**Activity**: Number of lines with "ccRefName" in the listing: report it, and nothing else.

**Records for this task**:
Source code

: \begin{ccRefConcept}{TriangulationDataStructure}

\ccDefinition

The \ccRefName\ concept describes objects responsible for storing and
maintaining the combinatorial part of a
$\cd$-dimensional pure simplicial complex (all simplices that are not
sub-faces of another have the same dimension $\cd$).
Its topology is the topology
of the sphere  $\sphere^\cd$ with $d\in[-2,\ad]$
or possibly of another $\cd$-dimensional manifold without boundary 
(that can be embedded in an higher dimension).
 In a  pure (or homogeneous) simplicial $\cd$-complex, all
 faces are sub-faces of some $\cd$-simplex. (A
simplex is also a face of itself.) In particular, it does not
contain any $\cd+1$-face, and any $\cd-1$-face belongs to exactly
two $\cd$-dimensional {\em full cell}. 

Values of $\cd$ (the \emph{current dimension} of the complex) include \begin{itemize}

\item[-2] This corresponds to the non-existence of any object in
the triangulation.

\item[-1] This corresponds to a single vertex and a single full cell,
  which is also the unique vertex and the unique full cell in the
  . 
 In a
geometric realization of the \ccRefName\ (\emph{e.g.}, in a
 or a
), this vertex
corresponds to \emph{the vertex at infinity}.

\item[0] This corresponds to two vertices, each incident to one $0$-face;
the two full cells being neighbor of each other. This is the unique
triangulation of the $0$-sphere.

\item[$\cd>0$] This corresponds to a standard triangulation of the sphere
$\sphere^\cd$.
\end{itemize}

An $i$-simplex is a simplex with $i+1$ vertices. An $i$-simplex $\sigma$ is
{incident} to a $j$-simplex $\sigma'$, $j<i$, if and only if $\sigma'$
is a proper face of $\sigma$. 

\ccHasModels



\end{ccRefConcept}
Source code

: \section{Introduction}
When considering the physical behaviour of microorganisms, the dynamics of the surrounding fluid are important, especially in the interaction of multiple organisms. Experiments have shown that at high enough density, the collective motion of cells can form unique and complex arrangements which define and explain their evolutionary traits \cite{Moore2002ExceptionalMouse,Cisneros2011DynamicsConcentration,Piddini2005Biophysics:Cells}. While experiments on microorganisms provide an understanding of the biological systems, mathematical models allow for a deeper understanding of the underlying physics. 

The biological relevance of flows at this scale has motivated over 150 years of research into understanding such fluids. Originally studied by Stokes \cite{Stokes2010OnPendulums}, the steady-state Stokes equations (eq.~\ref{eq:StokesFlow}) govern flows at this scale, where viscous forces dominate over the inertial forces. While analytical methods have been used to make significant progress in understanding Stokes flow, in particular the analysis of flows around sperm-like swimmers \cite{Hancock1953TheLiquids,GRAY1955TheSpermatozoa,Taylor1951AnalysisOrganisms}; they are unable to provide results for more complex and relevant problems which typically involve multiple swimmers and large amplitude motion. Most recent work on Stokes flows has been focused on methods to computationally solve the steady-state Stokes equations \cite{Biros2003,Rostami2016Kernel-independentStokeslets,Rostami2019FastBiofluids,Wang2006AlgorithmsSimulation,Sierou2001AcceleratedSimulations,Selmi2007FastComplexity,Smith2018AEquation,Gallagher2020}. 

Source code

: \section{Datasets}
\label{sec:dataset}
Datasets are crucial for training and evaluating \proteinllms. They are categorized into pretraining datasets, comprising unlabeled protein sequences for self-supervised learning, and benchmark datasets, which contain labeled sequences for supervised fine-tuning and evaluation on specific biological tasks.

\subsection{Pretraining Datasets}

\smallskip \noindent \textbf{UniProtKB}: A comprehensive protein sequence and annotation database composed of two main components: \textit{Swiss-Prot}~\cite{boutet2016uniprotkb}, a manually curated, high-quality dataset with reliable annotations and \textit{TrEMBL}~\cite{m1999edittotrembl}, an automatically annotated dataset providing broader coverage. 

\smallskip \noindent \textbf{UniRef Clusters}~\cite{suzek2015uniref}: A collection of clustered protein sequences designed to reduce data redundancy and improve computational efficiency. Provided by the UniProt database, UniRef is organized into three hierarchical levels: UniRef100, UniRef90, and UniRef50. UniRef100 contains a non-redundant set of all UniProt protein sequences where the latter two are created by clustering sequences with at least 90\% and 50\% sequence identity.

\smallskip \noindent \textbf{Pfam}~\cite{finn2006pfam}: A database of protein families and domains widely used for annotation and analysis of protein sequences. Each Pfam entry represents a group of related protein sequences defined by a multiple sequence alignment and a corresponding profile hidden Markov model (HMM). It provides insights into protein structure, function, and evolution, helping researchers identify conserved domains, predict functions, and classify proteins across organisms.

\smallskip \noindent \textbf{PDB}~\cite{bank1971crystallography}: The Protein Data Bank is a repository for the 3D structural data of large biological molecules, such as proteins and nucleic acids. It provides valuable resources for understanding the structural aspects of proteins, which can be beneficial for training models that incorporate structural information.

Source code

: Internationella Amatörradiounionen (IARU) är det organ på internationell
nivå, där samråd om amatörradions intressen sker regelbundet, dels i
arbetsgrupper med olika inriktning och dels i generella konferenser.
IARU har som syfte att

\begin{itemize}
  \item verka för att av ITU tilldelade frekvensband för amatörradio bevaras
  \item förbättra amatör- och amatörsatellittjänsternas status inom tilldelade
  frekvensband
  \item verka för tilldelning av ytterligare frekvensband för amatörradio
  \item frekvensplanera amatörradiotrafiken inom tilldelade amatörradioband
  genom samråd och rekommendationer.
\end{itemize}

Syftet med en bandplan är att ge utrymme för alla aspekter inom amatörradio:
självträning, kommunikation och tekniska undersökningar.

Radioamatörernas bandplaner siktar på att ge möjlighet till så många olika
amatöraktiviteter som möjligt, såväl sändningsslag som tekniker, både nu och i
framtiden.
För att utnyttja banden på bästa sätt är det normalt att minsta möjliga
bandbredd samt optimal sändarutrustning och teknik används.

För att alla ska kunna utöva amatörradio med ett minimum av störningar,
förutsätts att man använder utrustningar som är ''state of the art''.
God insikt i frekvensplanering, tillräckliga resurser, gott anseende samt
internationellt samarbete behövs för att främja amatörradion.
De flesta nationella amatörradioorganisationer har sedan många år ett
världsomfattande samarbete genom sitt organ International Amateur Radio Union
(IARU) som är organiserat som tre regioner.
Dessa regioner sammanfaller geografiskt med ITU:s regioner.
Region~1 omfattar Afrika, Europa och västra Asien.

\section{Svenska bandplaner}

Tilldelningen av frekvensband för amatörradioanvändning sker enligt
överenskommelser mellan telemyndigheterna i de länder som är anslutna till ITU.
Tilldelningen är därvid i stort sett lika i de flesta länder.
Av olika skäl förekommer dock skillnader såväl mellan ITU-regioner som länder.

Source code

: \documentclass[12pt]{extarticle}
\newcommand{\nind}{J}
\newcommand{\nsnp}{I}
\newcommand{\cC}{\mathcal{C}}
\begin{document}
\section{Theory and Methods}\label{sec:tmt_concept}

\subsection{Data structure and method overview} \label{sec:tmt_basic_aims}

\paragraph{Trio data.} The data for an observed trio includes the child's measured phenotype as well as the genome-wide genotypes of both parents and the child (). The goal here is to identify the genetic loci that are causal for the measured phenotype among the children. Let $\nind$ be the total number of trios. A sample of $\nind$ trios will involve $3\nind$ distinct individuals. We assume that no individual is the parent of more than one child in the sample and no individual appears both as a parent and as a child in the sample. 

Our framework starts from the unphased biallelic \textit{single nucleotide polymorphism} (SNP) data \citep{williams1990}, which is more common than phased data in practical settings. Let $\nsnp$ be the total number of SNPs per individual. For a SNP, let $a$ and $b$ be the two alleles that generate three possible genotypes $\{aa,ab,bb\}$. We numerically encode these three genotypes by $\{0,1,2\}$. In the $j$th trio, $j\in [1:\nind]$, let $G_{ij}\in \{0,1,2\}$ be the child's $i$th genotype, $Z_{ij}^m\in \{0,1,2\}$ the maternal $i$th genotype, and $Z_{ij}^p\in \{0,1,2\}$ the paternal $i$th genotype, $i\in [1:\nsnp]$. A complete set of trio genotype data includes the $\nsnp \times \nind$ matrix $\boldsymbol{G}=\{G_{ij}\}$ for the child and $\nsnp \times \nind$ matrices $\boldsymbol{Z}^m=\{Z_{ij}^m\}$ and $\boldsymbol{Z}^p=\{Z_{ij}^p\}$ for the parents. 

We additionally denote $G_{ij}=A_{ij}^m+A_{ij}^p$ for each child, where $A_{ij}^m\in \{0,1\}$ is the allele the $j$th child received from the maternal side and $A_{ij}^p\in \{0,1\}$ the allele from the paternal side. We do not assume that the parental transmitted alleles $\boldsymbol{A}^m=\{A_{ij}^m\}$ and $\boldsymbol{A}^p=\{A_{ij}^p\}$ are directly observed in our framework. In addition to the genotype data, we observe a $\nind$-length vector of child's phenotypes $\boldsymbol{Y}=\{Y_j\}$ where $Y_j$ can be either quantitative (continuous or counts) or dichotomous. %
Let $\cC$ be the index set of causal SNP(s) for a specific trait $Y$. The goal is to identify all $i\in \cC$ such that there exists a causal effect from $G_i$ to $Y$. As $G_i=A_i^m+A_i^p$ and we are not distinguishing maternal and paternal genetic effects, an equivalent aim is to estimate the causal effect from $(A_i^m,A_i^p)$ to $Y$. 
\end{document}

**Response**: 2